[Dataset]:
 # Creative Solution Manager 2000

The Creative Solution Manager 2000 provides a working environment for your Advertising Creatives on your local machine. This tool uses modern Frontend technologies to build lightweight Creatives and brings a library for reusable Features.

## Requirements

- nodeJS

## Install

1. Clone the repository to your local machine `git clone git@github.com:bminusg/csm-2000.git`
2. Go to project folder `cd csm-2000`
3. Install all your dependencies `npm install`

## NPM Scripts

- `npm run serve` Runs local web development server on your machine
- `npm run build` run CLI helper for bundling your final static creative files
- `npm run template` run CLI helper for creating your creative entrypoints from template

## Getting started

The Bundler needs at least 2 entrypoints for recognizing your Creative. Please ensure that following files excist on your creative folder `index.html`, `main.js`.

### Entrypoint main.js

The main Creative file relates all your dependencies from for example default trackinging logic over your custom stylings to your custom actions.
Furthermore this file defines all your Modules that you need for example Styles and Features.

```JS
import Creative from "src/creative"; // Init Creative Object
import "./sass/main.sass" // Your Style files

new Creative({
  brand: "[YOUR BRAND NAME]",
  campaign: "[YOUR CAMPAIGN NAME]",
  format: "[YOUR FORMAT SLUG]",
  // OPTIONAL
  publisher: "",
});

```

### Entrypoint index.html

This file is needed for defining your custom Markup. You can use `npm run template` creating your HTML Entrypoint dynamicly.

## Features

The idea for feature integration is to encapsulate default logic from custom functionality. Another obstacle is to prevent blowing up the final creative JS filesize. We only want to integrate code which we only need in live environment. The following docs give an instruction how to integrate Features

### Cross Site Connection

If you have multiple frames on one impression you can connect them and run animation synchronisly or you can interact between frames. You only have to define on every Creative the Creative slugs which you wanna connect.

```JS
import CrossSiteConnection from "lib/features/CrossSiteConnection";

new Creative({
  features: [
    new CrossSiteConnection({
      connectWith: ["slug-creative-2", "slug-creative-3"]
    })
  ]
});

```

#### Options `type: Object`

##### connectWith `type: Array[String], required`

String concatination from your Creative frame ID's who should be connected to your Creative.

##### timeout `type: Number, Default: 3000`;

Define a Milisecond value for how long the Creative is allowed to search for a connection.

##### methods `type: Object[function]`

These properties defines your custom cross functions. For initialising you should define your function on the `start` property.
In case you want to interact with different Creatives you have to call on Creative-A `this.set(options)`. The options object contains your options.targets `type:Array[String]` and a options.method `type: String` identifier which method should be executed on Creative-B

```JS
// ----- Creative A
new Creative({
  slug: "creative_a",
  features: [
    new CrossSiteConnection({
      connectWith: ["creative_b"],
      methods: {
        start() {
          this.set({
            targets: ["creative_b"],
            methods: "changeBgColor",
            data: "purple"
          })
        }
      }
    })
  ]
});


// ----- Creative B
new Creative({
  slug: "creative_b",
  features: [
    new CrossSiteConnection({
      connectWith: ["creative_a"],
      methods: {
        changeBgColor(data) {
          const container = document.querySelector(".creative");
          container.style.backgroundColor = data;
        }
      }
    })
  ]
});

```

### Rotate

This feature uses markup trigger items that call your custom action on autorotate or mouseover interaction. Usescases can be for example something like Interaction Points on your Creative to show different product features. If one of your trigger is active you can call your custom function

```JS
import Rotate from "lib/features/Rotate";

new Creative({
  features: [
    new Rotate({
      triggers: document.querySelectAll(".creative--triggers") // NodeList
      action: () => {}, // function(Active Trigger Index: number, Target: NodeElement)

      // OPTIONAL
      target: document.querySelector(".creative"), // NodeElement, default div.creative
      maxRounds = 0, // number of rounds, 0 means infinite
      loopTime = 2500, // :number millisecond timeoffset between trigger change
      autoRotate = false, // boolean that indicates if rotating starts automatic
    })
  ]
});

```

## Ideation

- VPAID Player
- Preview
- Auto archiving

==

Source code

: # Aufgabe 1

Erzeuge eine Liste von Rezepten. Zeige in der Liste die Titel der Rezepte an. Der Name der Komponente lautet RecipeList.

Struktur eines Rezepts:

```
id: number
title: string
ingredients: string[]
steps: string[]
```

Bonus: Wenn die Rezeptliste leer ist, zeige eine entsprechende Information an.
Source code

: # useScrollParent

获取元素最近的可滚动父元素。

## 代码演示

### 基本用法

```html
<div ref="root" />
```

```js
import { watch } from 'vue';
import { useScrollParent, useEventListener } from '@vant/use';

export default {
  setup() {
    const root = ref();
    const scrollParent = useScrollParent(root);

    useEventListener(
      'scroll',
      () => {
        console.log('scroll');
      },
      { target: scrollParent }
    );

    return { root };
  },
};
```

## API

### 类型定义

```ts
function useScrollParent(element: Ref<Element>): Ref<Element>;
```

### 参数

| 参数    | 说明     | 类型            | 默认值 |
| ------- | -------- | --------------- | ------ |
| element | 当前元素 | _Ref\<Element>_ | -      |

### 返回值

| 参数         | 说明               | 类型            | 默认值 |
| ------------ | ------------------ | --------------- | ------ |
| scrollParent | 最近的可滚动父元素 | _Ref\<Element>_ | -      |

[What the task asks]:
In the records, find every line that has the string "useEventListener" and copy it.

[Solved problem]:
import { useScrollParent, useEventListener } from '@vant/use';
    useEventListener(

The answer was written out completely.